# INPUT RECORDS
-*-*-

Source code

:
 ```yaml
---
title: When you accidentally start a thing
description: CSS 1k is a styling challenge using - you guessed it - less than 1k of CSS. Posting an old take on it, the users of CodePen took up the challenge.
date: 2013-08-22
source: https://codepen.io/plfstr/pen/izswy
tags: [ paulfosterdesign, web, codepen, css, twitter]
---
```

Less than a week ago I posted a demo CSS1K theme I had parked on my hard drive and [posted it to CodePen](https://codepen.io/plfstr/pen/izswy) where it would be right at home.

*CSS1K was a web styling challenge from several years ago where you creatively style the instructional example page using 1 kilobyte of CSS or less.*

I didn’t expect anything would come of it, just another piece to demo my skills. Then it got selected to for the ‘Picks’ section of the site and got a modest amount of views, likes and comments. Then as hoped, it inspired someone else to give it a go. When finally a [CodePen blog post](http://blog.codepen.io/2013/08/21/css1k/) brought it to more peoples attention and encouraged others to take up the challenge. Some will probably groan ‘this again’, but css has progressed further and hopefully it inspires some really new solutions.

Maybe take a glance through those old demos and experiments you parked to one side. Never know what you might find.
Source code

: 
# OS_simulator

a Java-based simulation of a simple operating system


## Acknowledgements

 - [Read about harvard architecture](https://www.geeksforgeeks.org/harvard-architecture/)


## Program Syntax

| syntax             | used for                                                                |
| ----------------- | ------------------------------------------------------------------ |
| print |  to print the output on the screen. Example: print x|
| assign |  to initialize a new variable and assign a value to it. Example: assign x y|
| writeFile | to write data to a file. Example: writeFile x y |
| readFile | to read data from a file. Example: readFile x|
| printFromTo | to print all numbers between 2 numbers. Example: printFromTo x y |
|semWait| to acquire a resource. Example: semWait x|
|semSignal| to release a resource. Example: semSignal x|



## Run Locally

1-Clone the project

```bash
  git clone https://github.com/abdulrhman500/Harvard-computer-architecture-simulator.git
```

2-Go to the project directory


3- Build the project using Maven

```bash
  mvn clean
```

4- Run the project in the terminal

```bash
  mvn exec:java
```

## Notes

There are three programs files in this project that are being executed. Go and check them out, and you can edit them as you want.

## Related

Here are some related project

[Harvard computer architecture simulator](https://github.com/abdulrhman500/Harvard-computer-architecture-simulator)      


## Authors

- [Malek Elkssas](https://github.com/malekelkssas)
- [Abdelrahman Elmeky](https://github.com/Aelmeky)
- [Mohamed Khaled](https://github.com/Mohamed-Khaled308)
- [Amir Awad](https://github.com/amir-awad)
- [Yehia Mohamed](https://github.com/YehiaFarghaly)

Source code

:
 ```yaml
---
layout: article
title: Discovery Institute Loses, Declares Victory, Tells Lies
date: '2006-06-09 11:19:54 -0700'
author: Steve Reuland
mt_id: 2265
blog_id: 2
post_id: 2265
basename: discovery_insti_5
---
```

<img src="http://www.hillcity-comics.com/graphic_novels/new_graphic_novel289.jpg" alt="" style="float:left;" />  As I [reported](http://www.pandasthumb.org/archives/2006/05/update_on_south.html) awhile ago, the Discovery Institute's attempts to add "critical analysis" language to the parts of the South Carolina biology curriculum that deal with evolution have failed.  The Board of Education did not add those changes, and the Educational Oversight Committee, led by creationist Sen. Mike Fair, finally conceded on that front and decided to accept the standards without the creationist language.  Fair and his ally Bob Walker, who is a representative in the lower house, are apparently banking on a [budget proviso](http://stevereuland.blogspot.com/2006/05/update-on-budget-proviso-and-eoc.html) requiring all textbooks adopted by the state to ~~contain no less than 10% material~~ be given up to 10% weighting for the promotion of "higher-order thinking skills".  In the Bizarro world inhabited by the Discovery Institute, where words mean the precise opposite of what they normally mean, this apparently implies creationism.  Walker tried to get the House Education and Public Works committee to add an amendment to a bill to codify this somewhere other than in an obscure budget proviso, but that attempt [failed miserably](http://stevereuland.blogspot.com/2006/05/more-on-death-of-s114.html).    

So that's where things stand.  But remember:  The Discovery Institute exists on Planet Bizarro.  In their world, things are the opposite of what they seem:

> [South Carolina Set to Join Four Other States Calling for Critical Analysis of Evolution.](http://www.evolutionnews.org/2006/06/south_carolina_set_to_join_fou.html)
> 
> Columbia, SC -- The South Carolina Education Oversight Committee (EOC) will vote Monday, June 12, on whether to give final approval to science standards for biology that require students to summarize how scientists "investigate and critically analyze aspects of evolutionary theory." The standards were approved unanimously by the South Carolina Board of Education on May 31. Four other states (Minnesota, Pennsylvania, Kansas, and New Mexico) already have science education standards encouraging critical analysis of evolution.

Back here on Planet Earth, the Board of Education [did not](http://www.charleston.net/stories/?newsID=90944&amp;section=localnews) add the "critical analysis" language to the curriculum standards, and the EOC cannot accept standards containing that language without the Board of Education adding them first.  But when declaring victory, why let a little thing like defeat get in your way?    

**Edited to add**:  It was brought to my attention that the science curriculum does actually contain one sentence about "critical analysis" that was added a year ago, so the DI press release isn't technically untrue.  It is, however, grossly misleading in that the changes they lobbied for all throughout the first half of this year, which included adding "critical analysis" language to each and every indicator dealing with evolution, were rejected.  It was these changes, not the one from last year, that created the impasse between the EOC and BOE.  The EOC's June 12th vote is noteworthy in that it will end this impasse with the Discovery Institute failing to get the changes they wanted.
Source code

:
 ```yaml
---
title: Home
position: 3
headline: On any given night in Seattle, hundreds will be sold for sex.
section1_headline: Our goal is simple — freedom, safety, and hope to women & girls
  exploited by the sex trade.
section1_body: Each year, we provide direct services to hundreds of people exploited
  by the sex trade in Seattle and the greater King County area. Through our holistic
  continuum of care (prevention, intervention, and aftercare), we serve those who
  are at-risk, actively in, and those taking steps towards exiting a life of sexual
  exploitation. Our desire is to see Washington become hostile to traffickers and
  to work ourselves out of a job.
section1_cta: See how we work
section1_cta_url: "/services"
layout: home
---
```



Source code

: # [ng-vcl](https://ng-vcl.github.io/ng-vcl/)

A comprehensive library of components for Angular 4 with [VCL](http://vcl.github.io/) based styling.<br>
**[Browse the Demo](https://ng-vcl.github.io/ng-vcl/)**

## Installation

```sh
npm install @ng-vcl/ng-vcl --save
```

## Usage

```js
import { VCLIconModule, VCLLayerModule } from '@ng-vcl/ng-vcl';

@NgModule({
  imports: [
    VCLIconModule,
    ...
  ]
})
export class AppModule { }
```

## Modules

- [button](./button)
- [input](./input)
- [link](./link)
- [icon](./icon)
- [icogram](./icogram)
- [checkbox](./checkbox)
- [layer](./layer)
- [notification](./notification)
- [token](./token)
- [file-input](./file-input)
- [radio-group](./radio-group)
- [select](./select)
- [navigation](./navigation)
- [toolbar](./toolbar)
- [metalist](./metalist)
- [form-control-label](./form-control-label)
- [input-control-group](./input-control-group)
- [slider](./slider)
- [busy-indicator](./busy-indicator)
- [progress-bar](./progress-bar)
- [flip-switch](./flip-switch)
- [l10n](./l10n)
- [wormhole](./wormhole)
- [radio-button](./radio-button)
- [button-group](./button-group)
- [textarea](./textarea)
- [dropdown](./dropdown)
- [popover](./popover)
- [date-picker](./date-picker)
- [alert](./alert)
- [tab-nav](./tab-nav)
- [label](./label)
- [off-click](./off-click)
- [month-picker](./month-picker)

-*-*-

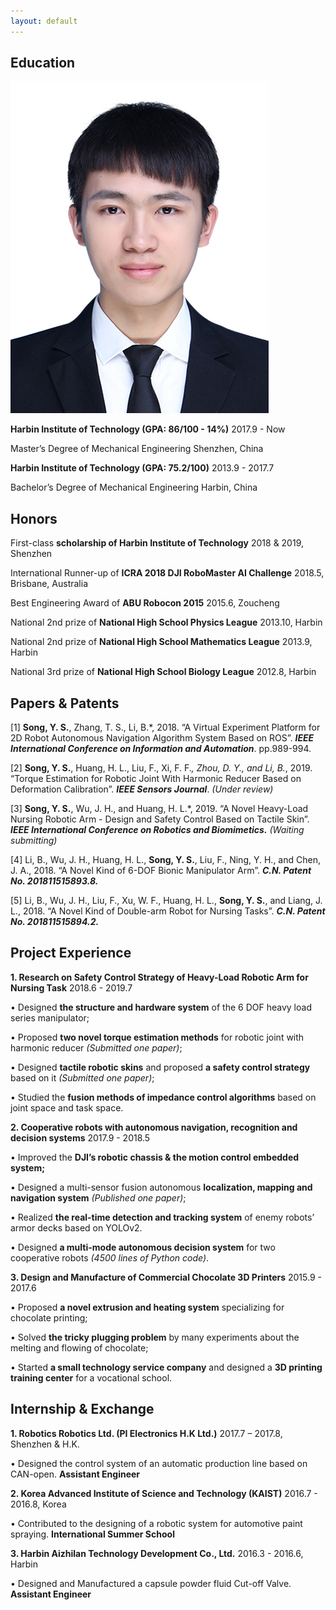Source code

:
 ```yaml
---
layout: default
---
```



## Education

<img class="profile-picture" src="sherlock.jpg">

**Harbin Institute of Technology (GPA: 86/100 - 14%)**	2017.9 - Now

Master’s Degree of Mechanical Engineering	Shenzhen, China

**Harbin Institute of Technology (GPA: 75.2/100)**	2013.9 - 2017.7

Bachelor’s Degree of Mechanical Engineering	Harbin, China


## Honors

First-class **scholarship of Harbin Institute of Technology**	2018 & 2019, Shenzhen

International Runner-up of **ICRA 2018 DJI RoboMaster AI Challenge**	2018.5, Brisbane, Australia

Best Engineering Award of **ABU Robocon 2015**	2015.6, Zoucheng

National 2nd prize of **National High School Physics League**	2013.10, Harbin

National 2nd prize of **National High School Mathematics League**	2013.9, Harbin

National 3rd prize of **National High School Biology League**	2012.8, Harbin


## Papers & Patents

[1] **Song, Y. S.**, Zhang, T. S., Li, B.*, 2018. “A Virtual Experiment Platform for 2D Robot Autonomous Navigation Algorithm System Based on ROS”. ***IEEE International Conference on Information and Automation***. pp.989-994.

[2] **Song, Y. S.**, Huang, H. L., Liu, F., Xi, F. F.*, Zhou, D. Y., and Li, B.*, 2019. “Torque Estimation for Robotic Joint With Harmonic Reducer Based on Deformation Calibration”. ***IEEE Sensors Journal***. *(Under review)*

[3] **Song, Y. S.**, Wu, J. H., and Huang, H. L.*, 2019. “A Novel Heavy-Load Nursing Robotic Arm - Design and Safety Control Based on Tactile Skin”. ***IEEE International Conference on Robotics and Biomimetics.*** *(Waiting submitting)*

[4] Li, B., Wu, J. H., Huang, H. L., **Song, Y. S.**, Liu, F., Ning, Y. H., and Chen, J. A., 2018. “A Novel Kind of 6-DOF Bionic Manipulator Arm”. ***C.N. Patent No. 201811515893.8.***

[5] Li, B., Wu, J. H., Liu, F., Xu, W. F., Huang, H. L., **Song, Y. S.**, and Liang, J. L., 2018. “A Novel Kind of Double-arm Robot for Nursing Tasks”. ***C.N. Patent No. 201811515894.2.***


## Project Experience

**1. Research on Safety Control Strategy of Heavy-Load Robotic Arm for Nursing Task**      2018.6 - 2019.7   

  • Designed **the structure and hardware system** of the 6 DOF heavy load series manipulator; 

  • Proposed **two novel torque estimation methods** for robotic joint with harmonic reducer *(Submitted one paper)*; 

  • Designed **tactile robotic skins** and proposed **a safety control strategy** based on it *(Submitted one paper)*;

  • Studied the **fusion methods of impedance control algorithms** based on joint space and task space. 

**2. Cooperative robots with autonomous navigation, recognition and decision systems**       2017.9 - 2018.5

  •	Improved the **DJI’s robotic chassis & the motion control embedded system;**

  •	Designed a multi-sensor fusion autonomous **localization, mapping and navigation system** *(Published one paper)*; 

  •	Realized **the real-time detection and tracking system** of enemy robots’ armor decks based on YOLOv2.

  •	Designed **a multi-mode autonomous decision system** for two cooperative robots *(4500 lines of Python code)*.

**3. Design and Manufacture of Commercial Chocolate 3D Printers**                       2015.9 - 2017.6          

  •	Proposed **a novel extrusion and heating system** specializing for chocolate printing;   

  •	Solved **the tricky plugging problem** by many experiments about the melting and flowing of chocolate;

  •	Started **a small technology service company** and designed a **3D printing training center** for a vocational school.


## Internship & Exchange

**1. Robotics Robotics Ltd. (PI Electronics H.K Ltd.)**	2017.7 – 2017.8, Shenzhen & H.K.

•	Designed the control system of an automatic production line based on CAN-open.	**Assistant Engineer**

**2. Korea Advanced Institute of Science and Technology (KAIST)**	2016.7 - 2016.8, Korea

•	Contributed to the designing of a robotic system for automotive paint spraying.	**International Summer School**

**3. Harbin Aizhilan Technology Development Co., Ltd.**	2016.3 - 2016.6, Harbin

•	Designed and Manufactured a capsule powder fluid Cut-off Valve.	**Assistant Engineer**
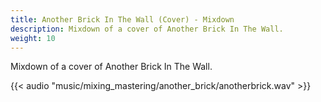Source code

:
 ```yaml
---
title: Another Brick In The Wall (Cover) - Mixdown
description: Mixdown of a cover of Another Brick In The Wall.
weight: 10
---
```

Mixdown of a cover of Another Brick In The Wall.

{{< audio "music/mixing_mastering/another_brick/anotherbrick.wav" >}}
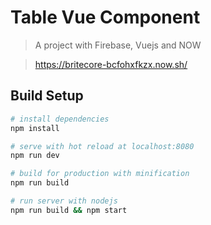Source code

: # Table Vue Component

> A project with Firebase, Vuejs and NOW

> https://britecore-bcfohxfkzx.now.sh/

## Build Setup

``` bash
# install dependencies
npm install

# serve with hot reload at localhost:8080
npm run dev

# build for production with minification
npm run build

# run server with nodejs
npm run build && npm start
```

-*-*-

# WHAT NEEDS TO BE DONE
Which lines run from the one holding "## Acknowledgements" through the one holding "printFromTo x y |" in the records above? Repeat them exactly, both included, and nothing more.

# WRITTEN RESPONSE
## Acknowledgements

 - [Read about harvard architecture](https://www.geeksforgeeks.org/harvard-architecture/)


## Program Syntax

| syntax             | used for                                                                |
| ----------------- | ------------------------------------------------------------------ |
| print |  to print the output on the screen. Example: print x|
| assign |  to initialize a new variable and assign a value to it. Example: assign x y|
| writeFile | to write data to a file. Example: writeFile x y |
| readFile | to read data from a file. Example: readFile x|
| printFromTo | to print all numbers between 2 numbers. Example: printFromTo x y |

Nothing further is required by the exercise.